• [Aim of the exercise] Look through the listing below and report the lines that have the word "possible" in them.

===== Input records

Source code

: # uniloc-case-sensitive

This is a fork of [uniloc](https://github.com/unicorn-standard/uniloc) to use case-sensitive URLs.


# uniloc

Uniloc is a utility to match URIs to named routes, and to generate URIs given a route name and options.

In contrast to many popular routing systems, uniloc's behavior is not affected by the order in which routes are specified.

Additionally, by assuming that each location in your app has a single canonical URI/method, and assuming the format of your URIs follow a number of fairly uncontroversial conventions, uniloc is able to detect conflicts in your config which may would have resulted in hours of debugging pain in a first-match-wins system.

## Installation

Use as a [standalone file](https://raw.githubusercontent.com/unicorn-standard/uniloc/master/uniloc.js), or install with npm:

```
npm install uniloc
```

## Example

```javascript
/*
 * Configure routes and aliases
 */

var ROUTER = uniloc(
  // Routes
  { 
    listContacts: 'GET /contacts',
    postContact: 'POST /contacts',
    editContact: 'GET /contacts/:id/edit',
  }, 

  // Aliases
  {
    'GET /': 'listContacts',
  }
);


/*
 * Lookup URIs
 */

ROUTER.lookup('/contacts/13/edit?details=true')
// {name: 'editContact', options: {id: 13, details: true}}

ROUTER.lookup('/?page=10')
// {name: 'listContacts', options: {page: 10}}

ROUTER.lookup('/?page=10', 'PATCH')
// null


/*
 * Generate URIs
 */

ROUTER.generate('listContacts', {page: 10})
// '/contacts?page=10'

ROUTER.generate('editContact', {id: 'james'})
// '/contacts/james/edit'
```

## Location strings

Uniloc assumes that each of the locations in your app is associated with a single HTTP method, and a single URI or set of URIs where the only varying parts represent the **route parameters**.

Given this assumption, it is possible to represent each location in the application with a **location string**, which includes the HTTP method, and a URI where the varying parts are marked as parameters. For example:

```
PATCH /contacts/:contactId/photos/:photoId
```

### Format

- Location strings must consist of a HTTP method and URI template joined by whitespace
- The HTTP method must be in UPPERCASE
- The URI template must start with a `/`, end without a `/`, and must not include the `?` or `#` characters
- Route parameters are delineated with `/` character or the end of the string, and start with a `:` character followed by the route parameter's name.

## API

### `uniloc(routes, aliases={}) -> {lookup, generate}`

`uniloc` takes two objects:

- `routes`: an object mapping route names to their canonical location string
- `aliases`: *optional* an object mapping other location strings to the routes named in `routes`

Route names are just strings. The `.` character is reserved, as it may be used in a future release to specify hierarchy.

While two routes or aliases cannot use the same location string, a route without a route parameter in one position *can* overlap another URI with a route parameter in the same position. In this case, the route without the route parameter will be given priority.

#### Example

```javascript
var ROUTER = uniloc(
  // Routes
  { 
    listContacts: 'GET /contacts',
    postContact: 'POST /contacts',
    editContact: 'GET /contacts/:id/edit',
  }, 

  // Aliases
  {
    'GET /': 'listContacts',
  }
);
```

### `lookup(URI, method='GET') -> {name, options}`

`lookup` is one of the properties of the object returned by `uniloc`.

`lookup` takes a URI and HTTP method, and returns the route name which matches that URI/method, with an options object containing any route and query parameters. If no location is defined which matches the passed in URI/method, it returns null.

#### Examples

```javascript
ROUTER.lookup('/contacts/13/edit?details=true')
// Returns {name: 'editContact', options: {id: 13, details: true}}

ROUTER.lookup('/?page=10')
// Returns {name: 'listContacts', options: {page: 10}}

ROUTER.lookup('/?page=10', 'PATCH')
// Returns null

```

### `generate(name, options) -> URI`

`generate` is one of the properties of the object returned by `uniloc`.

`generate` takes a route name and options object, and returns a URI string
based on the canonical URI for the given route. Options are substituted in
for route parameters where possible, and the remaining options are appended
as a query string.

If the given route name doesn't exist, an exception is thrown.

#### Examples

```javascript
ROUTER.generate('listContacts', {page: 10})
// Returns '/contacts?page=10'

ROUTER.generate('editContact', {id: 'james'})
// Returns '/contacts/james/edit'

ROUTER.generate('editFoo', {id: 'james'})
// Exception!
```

==========

• [Your response]
Given this assumption, it is possible to represent each location in the application with a **location string**, which includes the HTTP method, and a URI where the varying parts are marked as parameters. For example:
for route parameters where possible, and the remaining options are appended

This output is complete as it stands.